しかし逆にいえば、節度を持った大人であれば、それらの能力はSR600に興味を持った時点である程度備わっていると思われる。僕もまた自転車競技をしていたわけでもなく、3年前に軽い気持ちでロードバイクを始めたのがきっかけ。お金をかけないでいい景色を眺められて、旅気分を味わえるから続けている平凡な人間。ただ、本当に危ないことがあれば、途中で辞めて自力で引き返すことができる自信があるだけ(とはいっても、今まで幸運だっただけということもあり得るが)。
SR600ではとくにそれが大事。それを乗り越えている人は、SR600の最初の難関である、まず「エントリーする」というハードルは越えているので、興味があるならエントリーしよう。
【ポイント① 自己分析】
さて具体的なコースの対策を考える前に、自分自身を正確に把握することが第一。自分は一日どのくらいの時間乗り続けられるのか?坂を上るときはペースはどのくらいになるのか?いわゆる『脚力』は一番最初に思いつく。SR600では、『脚力』はその高さが重要ではなく、正確に把握しているかが重要。遅ければ遅いなりのプランを作ればいいだけなのだ。僕はその点がとても気に入ってる(遅いから)。

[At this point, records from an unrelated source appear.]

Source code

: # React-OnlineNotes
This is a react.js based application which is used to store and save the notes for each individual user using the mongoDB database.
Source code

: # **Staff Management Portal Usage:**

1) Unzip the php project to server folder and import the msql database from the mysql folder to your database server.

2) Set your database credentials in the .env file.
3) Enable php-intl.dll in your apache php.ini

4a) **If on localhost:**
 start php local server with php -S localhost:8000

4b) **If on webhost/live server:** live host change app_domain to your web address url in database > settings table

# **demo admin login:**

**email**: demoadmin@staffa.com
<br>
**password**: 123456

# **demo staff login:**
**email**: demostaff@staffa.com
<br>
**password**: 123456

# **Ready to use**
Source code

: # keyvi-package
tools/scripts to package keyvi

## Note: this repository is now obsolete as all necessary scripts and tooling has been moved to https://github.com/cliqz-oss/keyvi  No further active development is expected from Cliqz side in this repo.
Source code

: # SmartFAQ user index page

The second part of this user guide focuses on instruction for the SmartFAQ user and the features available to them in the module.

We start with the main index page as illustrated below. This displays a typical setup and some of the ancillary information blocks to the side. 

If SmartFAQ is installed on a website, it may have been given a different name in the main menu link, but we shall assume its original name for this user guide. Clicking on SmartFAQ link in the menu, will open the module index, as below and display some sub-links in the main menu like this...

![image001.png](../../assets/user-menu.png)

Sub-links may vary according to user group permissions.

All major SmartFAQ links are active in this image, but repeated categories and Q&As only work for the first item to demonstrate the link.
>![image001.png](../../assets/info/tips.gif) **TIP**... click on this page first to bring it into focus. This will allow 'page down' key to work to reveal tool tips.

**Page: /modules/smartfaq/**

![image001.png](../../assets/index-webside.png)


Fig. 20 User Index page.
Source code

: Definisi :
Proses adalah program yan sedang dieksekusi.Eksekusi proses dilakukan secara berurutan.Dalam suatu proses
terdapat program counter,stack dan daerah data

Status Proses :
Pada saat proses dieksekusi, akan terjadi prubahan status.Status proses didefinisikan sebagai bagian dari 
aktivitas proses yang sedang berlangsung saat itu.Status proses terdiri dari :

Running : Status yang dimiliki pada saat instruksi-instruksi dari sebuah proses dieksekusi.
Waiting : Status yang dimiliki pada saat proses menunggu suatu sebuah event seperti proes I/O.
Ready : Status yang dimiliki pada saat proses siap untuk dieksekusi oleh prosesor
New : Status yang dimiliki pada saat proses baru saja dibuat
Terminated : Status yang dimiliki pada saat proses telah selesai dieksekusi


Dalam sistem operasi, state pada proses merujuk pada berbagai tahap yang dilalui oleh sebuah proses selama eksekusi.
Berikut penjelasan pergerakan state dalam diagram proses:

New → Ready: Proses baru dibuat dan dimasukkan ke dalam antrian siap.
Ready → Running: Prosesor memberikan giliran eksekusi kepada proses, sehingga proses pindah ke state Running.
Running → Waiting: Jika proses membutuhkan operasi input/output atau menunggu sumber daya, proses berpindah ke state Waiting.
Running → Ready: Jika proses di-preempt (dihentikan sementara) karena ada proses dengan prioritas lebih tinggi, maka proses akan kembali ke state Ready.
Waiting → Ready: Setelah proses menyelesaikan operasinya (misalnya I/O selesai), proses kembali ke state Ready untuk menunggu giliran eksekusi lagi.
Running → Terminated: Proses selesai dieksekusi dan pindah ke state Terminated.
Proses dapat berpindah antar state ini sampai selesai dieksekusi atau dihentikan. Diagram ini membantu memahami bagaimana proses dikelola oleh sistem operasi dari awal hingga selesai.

把握するのは『脚力』だけではない。むしろ大事なのは、普段あまり気にしないことだったりする。たとえば、雨や風への耐性(身体的・精神的にも)だったり、明け方・夜中の走行、山道や林道の対応力、寒さ・暑さへの対策等、今までの自分が培ってきた経験や知識をしっかり分析し把握する必要がある。細かく言えば、長い距離を走っても食事がしっかりできるかだったり、どんな場所でなら寝れるかとか、自分自身の特徴を分かっておく必要がある。
【ポイント② プランニング】
自己分析ができていて初めて、コースを踏まえたプランニングがSR600の命運を分ける。600kmという距離はさすがに普通どこかで睡眠をとる必要がある。600kmで60時間の制限なので、寝ないで走り続ければ単純に10km/hペースで完走できる。それはさすがに(僕には)無理なので、グロスで14km/hペースであれば、およそ43時間でゴールできるので3日間のうち17時間の余裕がある計算。十分とは言えないけど、どこかで2泊できる。普通のBRM600kmより良心的とも考えられるのだ。
もちろん野宿や公園で仮眠とか、いろいろな方法があるので、自己分析して自分に合った方法をとるべきだ。余談だけど、僕は宿のチェックイン時間に間に合わず泊まれなかった経験がある。結果として止まらず夜通し走って完走した。夜通し走ることもできるもんだと自分の新しい発見があった一方で、やっぱりその日は眠くて意識が飛んで事故をしそうになったこともあったので、宿泊を基本ベースに考えるようにしている。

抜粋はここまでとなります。